Calderon , 197 F.3d 1253, 1255 n. 1 (9th Cir.1999) (en banc)
(per curiam)). But amending a judgment after its entry remains 'an
extraordinary remedy which should be used sparingly.' Id.
In general, there are four basic grounds upon which a Rule
59(e) motion may be granted: (1) if such motion is necessary to
correct manifest errors of law or fact upon which the judgment rests;
(2) if such motion is necessary to present newly discovered or
previously unavailable evidence; (3) if such motion is necessary to
prevent manifest injustice; or (4) if the amendment is justified by an
intervening change in controlling law. Id.
In his motion for reconsideration, Plaintiff argues that the Court did not provide him a deadline to file an objection to the magistrate judge's findings and recommendations. However, on May 4, 2009, Plaintiff consented to magistrate jurisdiction and, therefore, dispositive motions need not be address through findings and recommendations. Local Rule 302.
In his motion for reconsideration, Plaintiff directs the Court to one of his previous habeas actions which addressed the same issues raised in this case and where Defendants argued that the action should be filed as a § 1983 action. (Doc. 39 at 1-2 citing Downs v. California Board of Prison Terms II , 3:10-cv-02029-H-MDD (dismissed April 28, 2011)). Plaintiff argues that his claim is appropriately a civil rights claims as it is challenging the due process he received premised on the California Board of Prison Terms' failure to turn over exculpatory evidence for Plaintiff's parole consideration hearings. However, Plaintiff has already brought the same claims in another § 1983 action in which the court dismissed Plaintiff's action as barred pursuant to Heck v. Humphrey , 512 U.S. 477 (1994). Downs v. Sacramento Dist. Attorney Office , No. 2:09-cv-1105-KJN, 2010 WL 2765895 (E.D. Cal. July 13, 2010).

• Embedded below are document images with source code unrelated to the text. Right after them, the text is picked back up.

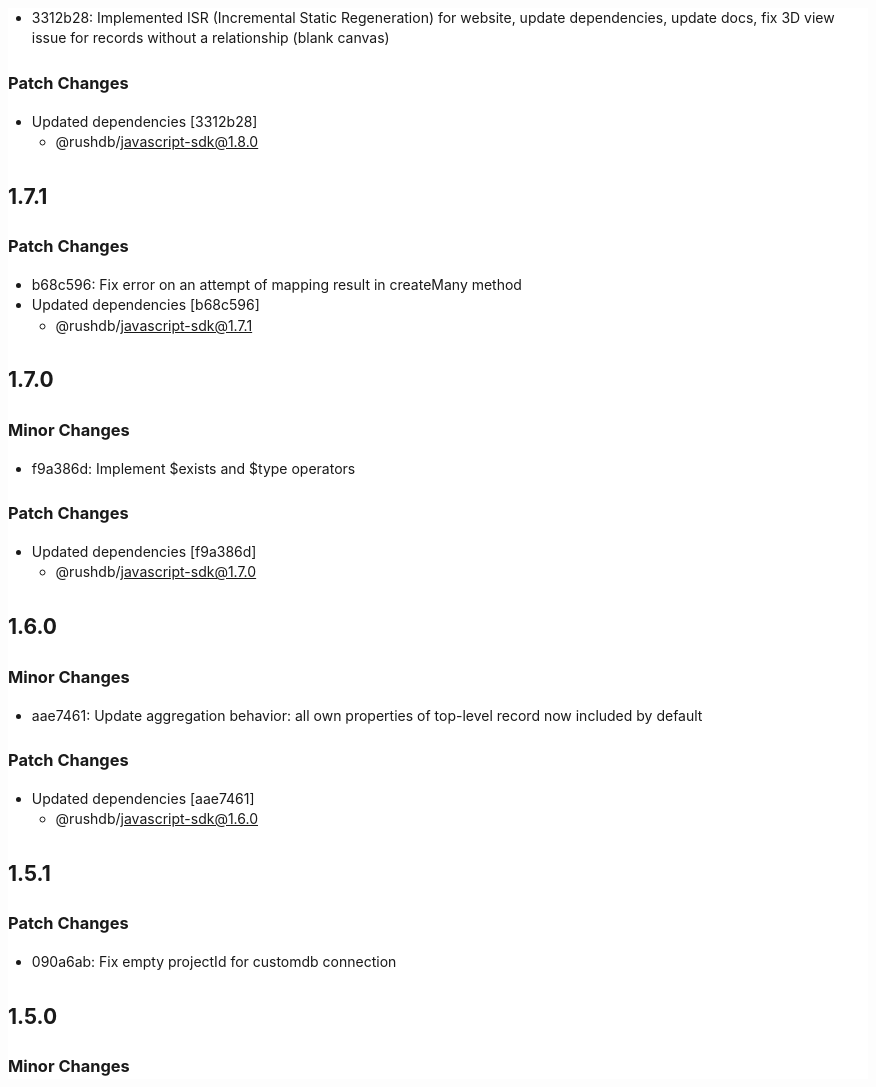 - 3312b28: Implemented ISR (Incremental Static Regeneration) for website, update dependencies, update docs, fix 3D view issue for records without a relationship (blank canvas)

### Patch Changes

- Updated dependencies [3312b28]
  - @rushdb/javascript-sdk@1.8.0

## 1.7.1

### Patch Changes

- b68c596: Fix error on an attempt of mapping result in createMany method
- Updated dependencies [b68c596]
  - @rushdb/javascript-sdk@1.7.1

## 1.7.0

### Minor Changes

- f9a386d: Implement $exists and $type operators

### Patch Changes

- Updated dependencies [f9a386d]
  - @rushdb/javascript-sdk@1.7.0

## 1.6.0

### Minor Changes

- aae7461: Update aggregation behavior: all own properties of top-level record now included by default

### Patch Changes

- Updated dependencies [aae7461]
  - @rushdb/javascript-sdk@1.6.0

## 1.5.1

### Patch Changes

- 090a6ab: Fix empty projectId for customdb connection

## 1.5.0

### Minor Changes
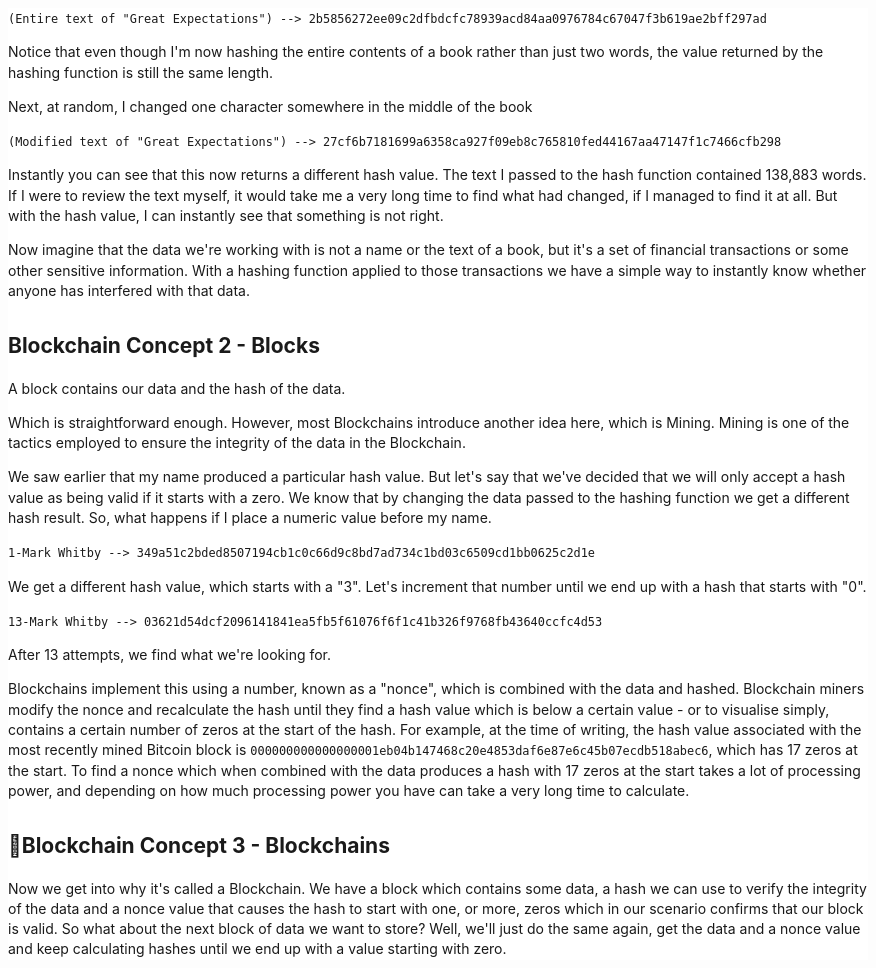    (Entire text of "Great Expectations") --> 2b5856272ee09c2dfbdcfc78939acd84aa0976784c67047f3b619ae2bff297ad

Notice that even though I'm now hashing the entire contents of a book rather than just two words, the value returned by the hashing function is still the same length.

Next, at random, I changed one character somewhere in the middle of the book

    (Modified text of "Great Expectations") --> 27cf6b7181699a6358ca927f09eb8c765810fed44167aa47147f1c7466cfb298

Instantly you can see that this now returns a different hash value. The text I passed to the hash function contained 138,883 words. If I were to review the text myself, it would take me a very long time to find what had changed, if I managed to find it at all. But with the hash value, I can instantly see that something is not right.

Now imagine that the data we're working with is not a name or the text of a book, but it's a set of financial transactions or some other sensitive information. With a hashing function applied to those transactions we have a simple way to instantly know whether anyone has interfered with that data.

## Blockchain Concept 2 - Blocks

A block contains our data and the hash of the data.

Which is straightforward enough. However, most Blockchains introduce another idea here, which is Mining. Mining is one of the tactics employed to ensure the integrity of the data in the Blockchain. 

We saw earlier that my name produced a particular hash value. But let's say that we've decided that we will only accept a hash value as being valid if it starts with a zero. We know that by changing the data passed to the hashing function we get a different hash result. So, what happens if I place a numeric value before my name.

    1-Mark Whitby --> 349a51c2bded8507194cb1c0c66d9c8bd7ad734c1bd03c6509cd1bb0625c2d1e

We get a different hash value, which starts with a "3".  Let's increment that number until we end up with a hash that starts with "0".

    13-Mark Whitby --> 03621d54dcf2096141841ea5fb5f61076f6f1c41b326f9768fb43640ccfc4d53

After 13 attempts, we find what we're looking for.

Blockchains implement this using a number, known as a "nonce", which is combined with the data and hashed. Blockchain miners modify the nonce and recalculate the hash until they find a hash value which is below a certain value - or to visualise simply, contains a certain number of zeros at the start of the hash.  For example, at the time of writing, the hash value associated with the most recently mined Bitcoin block is ````000000000000000001eb04b147468c20e4853daf6e87e6c45b07ecdb518abec6````, which has 17 zeros at the start. To find a nonce which when combined with the data produces a hash with 17 zeros at the start takes a lot of processing power, and depending on how much processing power you have can take a very long time to calculate.

## Blockchain Concept 3 - Blockchains

Now we get into why it's called a Blockchain. We have a block which contains some data, a hash we can use to verify the integrity of the data and a nonce value that causes the hash to start with one, or more, zeros which in our scenario confirms that our block is valid. So what about the next block of data we want to store?  Well, we'll just do the same again, get the data and a nonce value and keep calculating hashes until we end up with a value starting with zero.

As with this instant action, in Downs v. Sacramento Dist. Attorney Office Plaintiff alleges various due process violations in the course of various parole hearings, primarily related to efforts to obtain exculpatory evidence for presentation at his parole hearing . Plaintiff claims his conviction was obtained through the use of perjured testimony, but seeks monetary damages for defendants' alleged reliance on perjured testimony and Board Commissioners' failure to obtain exculpatory evidence to consider during his parole hearing in violation of his due process rights.
Downs v. Sacramento Dist. Attorney Office , No.
2:09-cv-1105-KJN, 2010 WL 2765895 at *1 (E.D. Cal. July 13, 2010). The
court in Downs v. Sacramento Dist. Attorney Office
distinguished the facts and findings in the case from that of the
Wilkinson v. Dotson , 544 U.S. 74 (2005). The court
in Downs v. Sacramento Dist. Attorney Office
The Supreme Court decision in Wilkinson v. Dotson, 544 U.S. 74,
125 S.Ct. 1242, 161 L.Ed.2d 253 (2005), permitting
a § 1983 plaintiff to challenge parole procedures, is distinguishable.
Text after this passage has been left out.